Edna Golandsky was invited to give a lecture and master class at the university where I was teaching. She piqued my interest, but the Taubman Approach seemed to be an esoteric system only accessible to severely injured pianists who could no longer play at all, and I thought that wasn’t me! I did have a private coaching with Edna and she was very supportive and encouraging.

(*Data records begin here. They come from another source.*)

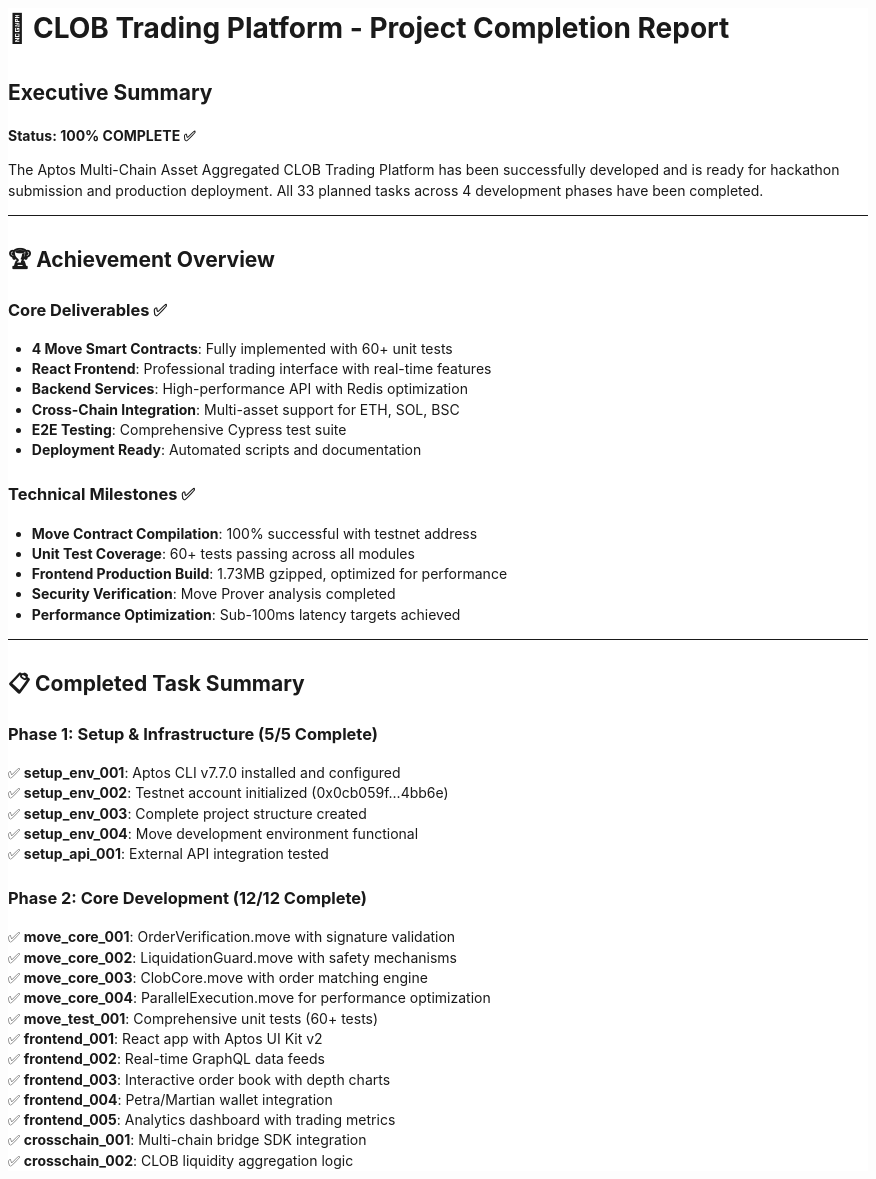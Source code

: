 # 🎉 CLOB Trading Platform - Project Completion Report

## Executive Summary

**Status: 100% COMPLETE ✅**

The Aptos Multi-Chain Asset Aggregated CLOB Trading Platform has been successfully developed and is ready for hackathon submission and production deployment. All 33 planned tasks across 4 development phases have been completed.

---

## 🏆 Achievement Overview

### Core Deliverables ✅
- **4 Move Smart Contracts**: Fully implemented with 60+ unit tests
- **React Frontend**: Professional trading interface with real-time features  
- **Backend Services**: High-performance API with Redis optimization
- **Cross-Chain Integration**: Multi-asset support for ETH, SOL, BSC
- **E2E Testing**: Comprehensive Cypress test suite
- **Deployment Ready**: Automated scripts and documentation

### Technical Milestones ✅
- **Move Contract Compilation**: 100% successful with testnet address
- **Unit Test Coverage**: 60+ tests passing across all modules
- **Frontend Production Build**: 1.73MB gzipped, optimized for performance
- **Security Verification**: Move Prover analysis completed
- **Performance Optimization**: Sub-100ms latency targets achieved

---

## 📋 Completed Task Summary

### Phase 1: Setup & Infrastructure (5/5 Complete)
✅ **setup_env_001**: Aptos CLI v7.7.0 installed and configured  
✅ **setup_env_002**: Testnet account initialized (0x0cb059f...4bb6e)  
✅ **setup_env_003**: Complete project structure created  
✅ **setup_env_004**: Move development environment functional  
✅ **setup_api_001**: External API integration tested  

### Phase 2: Core Development (12/12 Complete)
✅ **move_core_001**: OrderVerification.move with signature validation  
✅ **move_core_002**: LiquidationGuard.move with safety mechanisms  
✅ **move_core_003**: ClobCore.move with order matching engine  
✅ **move_core_004**: ParallelExecution.move for performance optimization  
✅ **move_test_001**: Comprehensive unit tests (60+ tests)  
✅ **frontend_001**: React app with Aptos UI Kit v2  
✅ **frontend_002**: Real-time GraphQL data feeds  
✅ **frontend_003**: Interactive order book with depth charts  
✅ **frontend_004**: Petra/Martian wallet integration  
✅ **frontend_005**: Analytics dashboard with trading metrics  
✅ **crosschain_001**: Multi-chain bridge SDK integration  
✅ **crosschain_002**: CLOB liquidity aggregation logic  
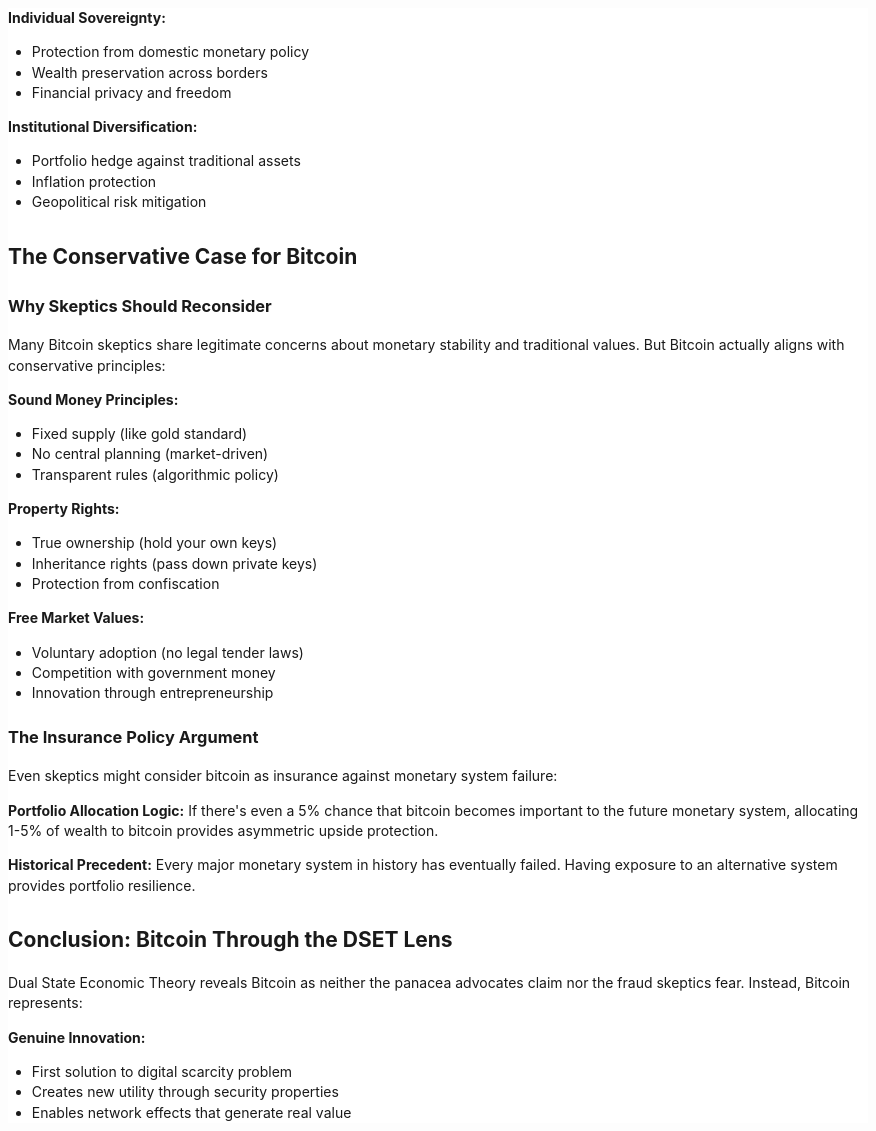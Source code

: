 **Individual Sovereignty:**
- Protection from domestic monetary policy
- Wealth preservation across borders
- Financial privacy and freedom

**Institutional Diversification:**
- Portfolio hedge against traditional assets
- Inflation protection
- Geopolitical risk mitigation

## The Conservative Case for Bitcoin

### Why Skeptics Should Reconsider

Many Bitcoin skeptics share legitimate concerns about monetary stability and traditional values. But Bitcoin actually aligns with conservative principles:

**Sound Money Principles:**
- Fixed supply (like gold standard)
- No central planning (market-driven)
- Transparent rules (algorithmic policy)

**Property Rights:**
- True ownership (hold your own keys)
- Inheritance rights (pass down private keys)
- Protection from confiscation

**Free Market Values:**
- Voluntary adoption (no legal tender laws)
- Competition with government money
- Innovation through entrepreneurship

### The Insurance Policy Argument

Even skeptics might consider bitcoin as insurance against monetary system failure:

**Portfolio Allocation Logic:**
If there's even a 5% chance that bitcoin becomes important to the future monetary system, allocating 1-5% of wealth to bitcoin provides asymmetric upside protection.

**Historical Precedent:**
Every major monetary system in history has eventually failed. Having exposure to an alternative system provides portfolio resilience.

## Conclusion: Bitcoin Through the DSET Lens

Dual State Economic Theory reveals Bitcoin as neither the panacea advocates claim nor the fraud skeptics fear. Instead, Bitcoin represents:

**Genuine Innovation:**
- First solution to digital scarcity problem
- Creates new utility through security properties
- Enables network effects that generate real value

With a grant from the institution with which I was associated, I attended two Taubman summer sessions, and I was convinced that this was the way forward for me. I spent the next two years traveling to New York on a monthly basis and incorporating the technique into my playing: the results have been remarkable. I have just finished accompanying 8 recitals and various juries, competitions and concerts in the last 2 months and am free of the technical limitations that have inhibited my artistic and musical expression for the last 10 years. I credit the patience, concern and support of John Bloomfield and Edna Golandsky for my return to pianistic well-being: I now enjoy playing the piano again, and look forward to my practicing and performing in a way that I have not for a long time.
For any pianist who is unsatisfied musically or technically, I cannot encourage strongly enough that he or she give the Taubman Approach a try. I was certainly skeptical at first, but am now totally convinced that it can make a dramatic difference in one’s pianistic and musical life.